The New York Islanders are gearing up for 2016-17. The hope is that players who had a statistically sub-par season are able to bounce back. To do so they’ll need to be more consistent. Right? This is part two in our two-part series.
The New York Islanders need to have a better season in 2016-17. It’s not that last season was ‘bad’ per-se, they still made the playoffs and even won a playoff series, but the regular season was subpar considering the talent they have.

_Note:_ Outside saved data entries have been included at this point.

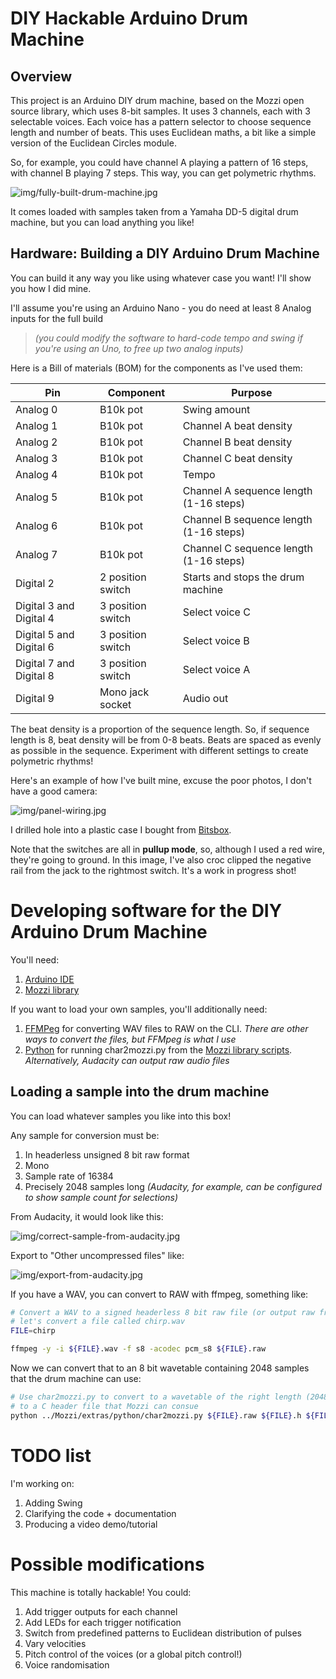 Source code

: DIY Hackable Arduino Drum Machine
==

Overview
--

This project is an Arduino DIY drum machine, based on the Mozzi open source library, which uses 8-bit samples. It uses 3 channels, each with 3 selectable voices.  Each voice has a pattern selector to choose sequence length and number of beats. This uses Euclidean maths, a bit like a simple version of the Euclidean Circles module.

So, for example, you could have channel A playing a pattern of 16 steps, with channel B playing 7 steps. This way, you can get polymetric rhythms.

![img/fully-built-drum-machine.jpg](img/fully-built-drum-machine.jpg)

It comes loaded with samples taken from a Yamaha DD-5 digital drum machine, but you can load anything you like!

Hardware: Building a DIY Arduino Drum Machine
--

You can build it any way you like using whatever case you want! I'll show you how I did mine.

I'll assume you're using an Arduino Nano - you do need at least 8 Analog inputs for the full build

> _(you could modify the software to hard-code tempo and swing if you're using an Uno, to free up two analog inputs)_

Here is a Bill of materials (BOM) for the components as I've used them:

Pin | Component         | Purpose
--- |-------------------| --- 
Analog 0 | B10k pot | Swing amount
Analog 1 | B10k pot | Channel A beat density
Analog 2 | B10k pot | Channel B beat density
Analog 3 | B10k pot | Channel C beat density
Analog 4 | B10k pot | Tempo
Analog 5 | B10k pot | Channel A sequence length (1-16 steps)
Analog 6 | B10k pot | Channel B sequence length (1-16 steps)
Analog 7 | B10k pot | Channel C sequence length (1-16 steps)
Digital 2 | 2 position switch | Starts and stops the drum machine
Digital 3 and Digital 4 | 3 position switch | Select voice C
Digital 5 and Digital 6 | 3 position switch | Select voice B
Digital 7 and Digital 8 | 3 position switch | Select voice A
Digital 9 | Mono jack socket | Audio out 

The beat density is a proportion of the sequence length. So, if sequence length is 8, beat density will be from 0-8 beats. Beats are spaced as evenly as possible in the sequence. Experiment with different settings to create polymetric rhythms!

Here's an example of how I've built mine, excuse the poor photos, I don't have a good camera:

![img/panel-wiring.jpg](img/panel-wiring.jpg)

I drilled hole into a plastic case I bought from [Bitsbox](https://www.bitsbox.co.uk/).

Note that the switches are all in **pullup mode**, so, although I used a red wire, they're going to ground. In this image, I've also croc clipped the negative rail from the jack to the rightmost switch. It's a work in progress shot!

Developing software for the DIY Arduino Drum Machine
==

You'll need:

1. [Arduino IDE](https://www.arduino.cc/en/software/)
2. [Mozzi library](https://sensorium.github.io/Mozzi/)

If you want to load your own samples, you'll additionally need: 

1. [FFMPeg](https://ffmpeg.org/) for converting WAV files to RAW on the CLI. _There are other ways to convert the files, but FFMpeg is what I use_
2. [Python](https://www.python.org/) for running char2mozzi.py from the [Mozzi library scripts](https://github.com/sensorium/Mozzi/tree/master/extras/python). _Alternatively, Audacity can output raw audio files_

Loading a sample into the drum machine
--

You can load whatever samples you like into this box!

Any sample for conversion must be:
1. In headerless unsigned 8 bit raw format
2. Mono
3. Sample rate of 16384
4. Precisely 2048 samples long _(Audacity, for example, can be configured to show sample count for selections)_

From Audacity, it would look like this:

![img/correct-sample-from-audacity.jpg](img/correct-sample-from-audacity.jpg)

Export to "Other uncompressed files" like:

![img/export-from-audacity.jpg](img/export-from-audacity.jpg)

If you have a WAV, you can convert to RAW with ffmpeg, something like:

```bash
# Convert a WAV to a signed headerless 8 bit raw file (or output raw from your audio editor)
# let's convert a file called chirp.wav
FILE=chirp

ffmpeg -y -i ${FILE}.wav -f s8 -acodec pcm_s8 ${FILE}.raw
```

Now we can convert that to an 8 bit wavetable containing 2048 samples that the drum machine can use:

```bash
# Use char2mozzi.py to convert to a wavetable of the right length (2048)
# to a C header file that Mozzi can consue
python ../Mozzi/extras/python/char2mozzi.py ${FILE}.raw ${FILE}.h ${FILE} 16384
```

TODO list
==

I'm working on:

1. Adding Swing
2. Clarifying the code + documentation
3. Producing a video demo/tutorial

Possible modifications
==

This machine is totally hackable! You could:

1. Add trigger outputs for each channel
2. Add LEDs for each trigger notification
3. Switch from predefined patterns to Euclidean distribution of pulses
4. Vary velocities
5. Pitch control of the voices (or a global pitch control!)
6. Voice randomisation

Last week in the first part of our two-part series on consistency as a critique, we argued that players should instead focus on the basics. Work on such fundamentals as positioning, passing, and shooting.

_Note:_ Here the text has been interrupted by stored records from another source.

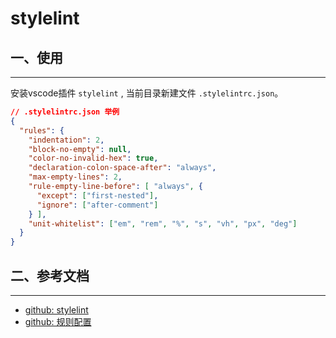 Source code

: <!-- 2017/7/30  -->

# stylelint

## 一、使用

---

安装vscode插件 `stylelint` , 当前目录新建文件 `.stylelintrc.json`。

```json
// .stylelintrc.json 举例
{
  "rules": {
    "indentation": 2,
    "block-no-empty": null,
    "color-no-invalid-hex": true,
    "declaration-colon-space-after": "always",
    "max-empty-lines": 2,
    "rule-empty-line-before": [ "always", {
      "except": ["first-nested"],
      "ignore": ["after-comment"]
    } ],
    "unit-whitelist": ["em", "rem", "%", "s", "vh", "px", "deg"]
  }
}
```

## 二、参考文档

---

- [github: stylelint](https://github.com/stylelint/stylelint/)
- [github: 规则配置](https://github.com/stylelint/stylelint/blob/master/docs/user-guide/example-config.md)
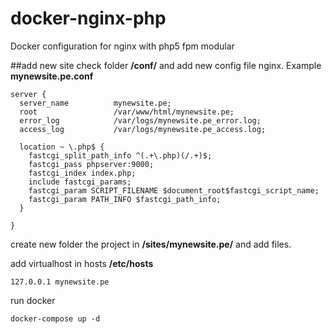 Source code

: # docker-nginx-php
Docker configuration for nginx with php5 fpm modular

##add new site
check folder **/conf/** and add new config file nginx. Example **mynewsite.pe.conf**
```
server {
  server_name          mynewsite.pe;
  root                 /var/www/html/mynewsite.pe;
  error_log            /var/logs/mynewsite.pe_error.log;
  access_log           /var/logs/mynewsite.pe_access.log;

  location ~ \.php$ {
    fastcgi_split_path_info ^(.+\.php)(/.+)$;
    fastcgi_pass phpserver:9000;
    fastcgi_index index.php;
    include fastcgi_params;
    fastcgi_param SCRIPT_FILENAME $document_root$fastcgi_script_name;
    fastcgi_param PATH_INFO $fastcgi_path_info;
  }

}
```
create new folder the project in **/sites/mynewsite.pe/** and add files.

add virtualhost in hosts **/etc/hosts**

```
127.0.0.1 mynewsite.pe
```


run docker
```
docker-compose up -d
```


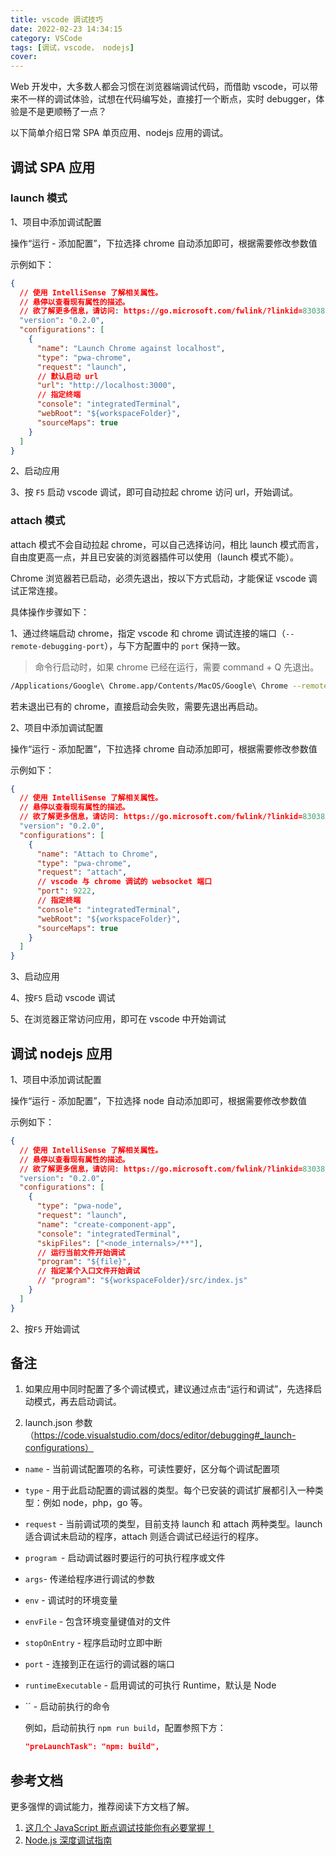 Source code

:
 ```yaml
---
title: vscode 调试技巧
date: 2022-02-23 14:34:15
category: VSCode
tags: [调试，vscode， nodejs]
cover:
---
```


Web 开发中，大多数人都会习惯在浏览器端调试代码，而借助 vscode，可以带来不一样的调试体验，试想在代码编写处，直接打一个断点，实时 debugger，体验是不是更顺畅了一点？

以下简单介绍日常 SPA 单页应用、nodejs 应用的调试。

## 调试 SPA 应用

### launch 模式

1、项目中添加调试配置

操作“运行 - 添加配置”，下拉选择 chrome 自动添加即可，根据需要修改参数值

示例如下：

```JSON
{
  // 使用 IntelliSense 了解相关属性。
  // 悬停以查看现有属性的描述。
  // 欲了解更多信息，请访问: https://go.microsoft.com/fwlink/?linkid=830387
  "version": "0.2.0",
  "configurations": [
    {
      "name": "Launch Chrome against localhost",
      "type": "pwa-chrome",
      "request": "launch",
      // 默认启动 url
      "url": "http://localhost:3000",
      // 指定终端
      "console": "integratedTerminal",
      "webRoot": "${workspaceFolder}",
      "sourceMaps": true
    }
  ]
}
```

2、启动应用

3、按 `F5` 启动 vscode 调试，即可自动拉起 chrome 访问 url，开始调试。

### attach 模式

attach 模式不会自动拉起 chrome，可以自己选择访问，相比 launch 模式而言，自由度更高一点，并且已安装的浏览器插件可以使用（launch 模式不能）。

Chrome 浏览器若已启动，必须先退出，按以下方式启动，才能保证 vscode 调试正常连接。

具体操作步骤如下：

1、通过终端启动 chrome，指定 vscode 和 chrome 调试连接的端口（`--remote-debugging-port`），与下方配置中的 `port` 保持一致。

> 命令行启动时，如果 chrome 已经在运行，需要 command + Q 先退出。

```Bash
/Applications/Google\ Chrome.app/Contents/MacOS/Google\ Chrome --remote-debugging-port=9222
```

若未退出已有的 chrome，直接启动会失败，需要先退出再启动。

2、项目中添加调试配置

操作“运行 - 添加配置”，下拉选择 chrome 自动添加即可，根据需要修改参数值

示例如下：

```JSON
{
  // 使用 IntelliSense 了解相关属性。
  // 悬停以查看现有属性的描述。
  // 欲了解更多信息，请访问: https://go.microsoft.com/fwlink/?linkid=830387
  "version": "0.2.0",
  "configurations": [
    {
      "name": "Attach to Chrome",
      "type": "pwa-chrome",
      "request": "attach",
      // vscode 与 chrome 调试的 websocket 端口
      "port": 9222,
      // 指定终端
      "console": "integratedTerminal",
      "webRoot": "${workspaceFolder}",
      "sourceMaps": true
    }
  ]
}
```

3、启动应用

4、按`F5` 启动 vscode 调试

5、在浏览器正常访问应用，即可在 vscode 中开始调试

## 调试 nodejs 应用

1、项目中添加调试配置

操作“运行 - 添加配置”，下拉选择 node 自动添加即可，根据需要修改参数值

示例如下：

```JSON
{
  // 使用 IntelliSense 了解相关属性。
  // 悬停以查看现有属性的描述。
  // 欲了解更多信息，请访问: https://go.microsoft.com/fwlink/?linkid=830387
  "version": "0.2.0",
  "configurations": [
    {
      "type": "pwa-node",
      "request": "launch",
      "name": "create-component-app",
      "console": "integratedTerminal",
      "skipFiles": ["<node_internals>/**"],
      // 运行当前文件开始调试
      "program": "${file}",
      // 指定某个入口文件开始调试
      // "program": "${workspaceFolder}/src/index.js"
    }
  ]
}
```

2、按`F5` 开始调试

## 备注

1. 如果应用中同时配置了多个调试模式，建议通过点击“运行和调试”，先选择启动模式，再去启动调试。

2. launch.json 参数（https://code.visualstudio.com/docs/editor/debugging#_launch-configurations）

- `name` - 当前调试配置项的名称，可读性要好，区分每个调试配置项
- `type` - 用于此启动配置的调试器的类型。每个已安装的调试扩展都引入一种类型：例如 node，php，go 等。
- `request` - 当前调试项的类型，目前支持 launch 和 attach 两种类型。launch 适合调试未启动的程序，attach 则适合调试已经运行的程序。
- `program `- 启动调试器时要运行的可执行程序或文件
- `args`- 传递给程序进行调试的参数
- `env` - 调试时的环境变量
- `envFile` - 包含环境变量键值对的文件
- `stopOnEntry` - 程序启动时立即中断
- `port` - 连接到正在运行的调试器的端口
- `runtimeExecutable` - 启用调试的可执行 Runtime，默认是 Node
- `` - 启动前执行的命令

    例如，启动前执行 `npm run build`，配置参照下方：
 
    ```json
    "preLaunchTask": "npm: build",
    ```

## 参考文档

更多强悍的调试能力，推荐阅读下方文档了解。

1. [这几个 JavaScript 断点调试技能你有必要掌握！](https://mp.weixin.qq.com/s/9gERuxNiJaWYUeie910ALA)
2. [Node.js 深度调试指南](https://juejin.cn/post/6844904199805730823#heading-0)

We said this because consistency is something that hockey players just aren’t. From the elite to the regular, players just aren’t consistent. To be clear, consistency for the sake of this argument is being defined by scoring points on a consistent basis. (See our first part, to get a refresher)

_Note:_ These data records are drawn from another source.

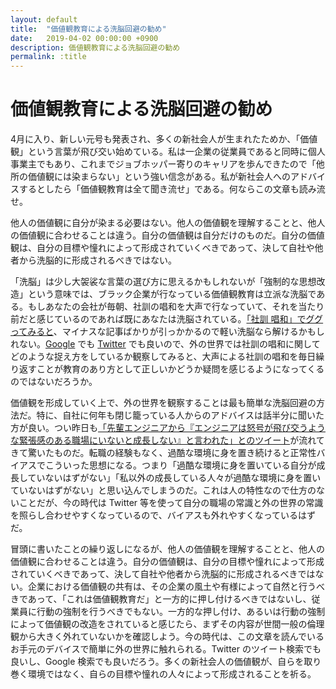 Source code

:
 ```yaml
---
layout: default
title:  "価値観教育による洗脳回避の勧め"
date:   2019-04-02 00:00:00 +0900
description: 価値観教育による洗脳回避の勧め
permalink: :title
---
```


# 価値観教育による洗脳回避の勧め

4月に入り、新しい元号も発表され、多くの新社会人が生まれたためか、「価値観」という言葉が飛び交い始めている。私は一企業の従業員であると同時に個人事業主でもあり、これまでジョブホッパー寄りのキャリアを歩んできたので「他所の価値観には染まらない」という強い信念がある。私が新社会人へのアドバイスするとしたら「価値観教育は全て聞き流せ」である。何ならこの文章も読み流せ。

他人の価値観に自分が染まる必要はない。他人の価値観を理解することと、他人の価値観に合わせることは違う。自分の価値観は自分だけのものだ。自分の価値観は、自分の目標や憧れによって形成されていくべきであって、決して自社や他者から洗脳的に形成されるべきではない。

「洗脳」は少し大袈裟な言葉の選び方に思えるかもしれないが「強制的な思想改造」という意味では、ブラック企業が行なっている価値観教育は立派な洗脳である。もしあなたの会社が毎朝、社訓の唱和を大声で行なっていて、それを当たり前だと感じているのであれば既にあなたは洗脳されている。[「社訓 唱和」でググってみると](https://www.google.com/search?client=safari&rls=en&q=%E7%A4%BE%E8%A8%93+%E5%94%B1%E5%92%8C&ie=UTF-8&oe=UTF-8)、マイナスな記事ばかりが引っかかるので軽い洗脳なら解けるかもしれない。[Google](https://www.google.com/search?client=safari&rls=en&q=%E7%A4%BE%E8%A8%93+%E5%94%B1%E5%92%8C&ie=UTF-8&oe=UTF-8) でも [Twitter](https://twitter.com/search?f=tweets&vertical=default&q=社訓%20唱和&src=typd) でも良いので、外の世界では社訓の唱和に関してどのような捉え方をしているか観察してみると、大声による社訓の唱和を毎日繰り返すことが教育のあり方として正しいかどうか疑問を感じるようになってくるのではないだろうか。

価値観を形成していく上で、外の世界を観察することは最も簡単な洗脳回避の方法だ。特に、自社に何年も閉じ籠っている人からのアドバイスは話半分に聞いた方が良い。つい昨日も[「先輩エンジニアから『エンジニアは怒号が飛び交うような緊張感のある職場にいないと成長しない』と言われた」とのツイート]((https://twitter.com/riotam4/status/1112235543167815680))が流れてきて驚いたものだ。転職の経験もなく、過酷な環境に身を置き続けると正常性バイアスでこういった思想になる。つまり「過酷な環境に身を置いている自分が成長していないはずがない」「私以外の成長している人々が過酷な環境に身を置いていないはずがない」と思い込んでしまうのだ。これは人の特性なので仕方のないことだが、今の時代は Twitter 等を使って自分の職場の常識と外の世界の常識を照らし合わせやすくなっているので、バイアスも外れやすくなっているはずだ。

冒頭に書いたことの繰り返しになるが、他人の価値観を理解することと、他人の価値観に合わせることは違う。自分の価値観は、自分の目標や憧れによって形成されていくべきであって、決して自社や他者から洗脳的に形成されるべきではない。企業における価値観の共有は、その企業の風土や有様によって自然と行うべきであって、「これは価値観教育だ」と一方的に押し付けるべきではないし、従業員に行動の強制を行うべきでもない。一方的な押し付け、あるいは行動の強制によって価値観の改造をされていると感じたら、まずその内容が世間一般の倫理観から大きく外れていないかを確認しよう。今の時代は、この文章を読んでいるお手元のデバイスで簡単に外の世界に触れられる。Twitter のツイート検索でも良いし、Google 検索でも良いだろう。多くの新社会人の価値観が、自らを取り巻く環境ではなく、自らの目標や憧れの人々によって形成されることを祈る。
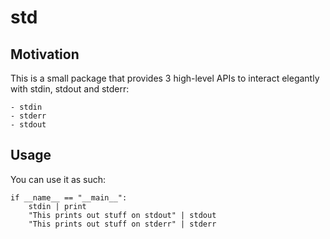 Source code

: # std

## Motivation

This is a small package that provides 3 high-level APIs to interact elegantly with stdin, stdout and stderr:

    - stdin
    - stderr
    - stdout

## Usage

You can use it as such:

``` 
if __name__ == "__main__":
    stdin | print
    "This prints out stuff on stdout" | stdout
    "This prints out stuff on stderr" | stderr
```
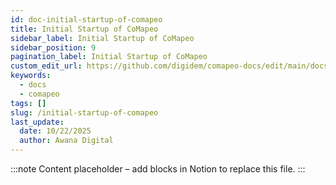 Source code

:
 ```yaml
---
id: doc-initial-startup-of-comapeo
title: Initial Startup of CoMapeo
sidebar_label: Initial Startup of CoMapeo
sidebar_position: 9
pagination_label: Initial Startup of CoMapeo
custom_edit_url: https://github.com/digidem/comapeo-docs/edit/main/docs/getting-started-essentials/initial-startup-of-comapeo.md
keywords:
  - docs
  - comapeo
tags: []
slug: /initial-startup-of-comapeo
last_update:
  date: 10/22/2025
  author: Awana Digital
---
```


<!-- Placeholder content generated automatically because the Notion page is missing a Website Block. -->

:::note
Content placeholder – add blocks in Notion to replace this file.
:::
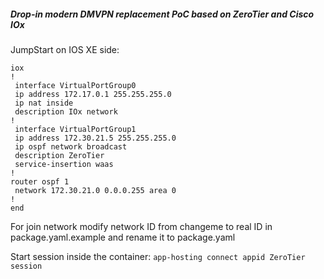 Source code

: ##### Drop-in modern DMVPN replacement PoC based on ZeroTier and Cisco IOx

JumpStart on IOS XE side:
```
iox
!
 interface VirtualPortGroup0
 ip address 172.17.0.1 255.255.255.0
 ip nat inside
 description IOx network
!
 interface VirtualPortGroup1
 ip address 172.30.21.5 255.255.255.0
 ip ospf network broadcast
 description ZeroTier
 service-insertion waas
!
router ospf 1
 network 172.30.21.0 0.0.0.255 area 0
!
end
```
For join network modify network ID from changeme to real ID in package.yaml.example and rename it to package.yaml


Start session inside the container:
```app-hosting connect appid ZeroTier session```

In this second part, we’re going to look at some numbers. Not a lot, just a few to show why players shouldn’t be thrown under the bus for “lack of consistency”.
No Player is Actually Consistent
No player is actually consistent. It’s the basis for this entire article. No player scores or contributes consistently over the course of the year. Not even the most elite of players.
Take a look at three elite players: Patrick Kane, Jamie Benn and John Tavares. All are without argument elite. And all are inconsistent.
The graph shows every game with at least one point in the bottom half (black and blue lines) and the top half (red, green, and orange lines) show the points-per-game average over the course of the season. The trend line (the straight black line) depicts each player’s regression as the season goes on.
The important part to take out of these graphs is that bottom half, the one that goes up and down pretty violently. That shows a player’s inconsistency. It highlights the number of times either player fails to register a point in a game or when he “fails” the consistency test.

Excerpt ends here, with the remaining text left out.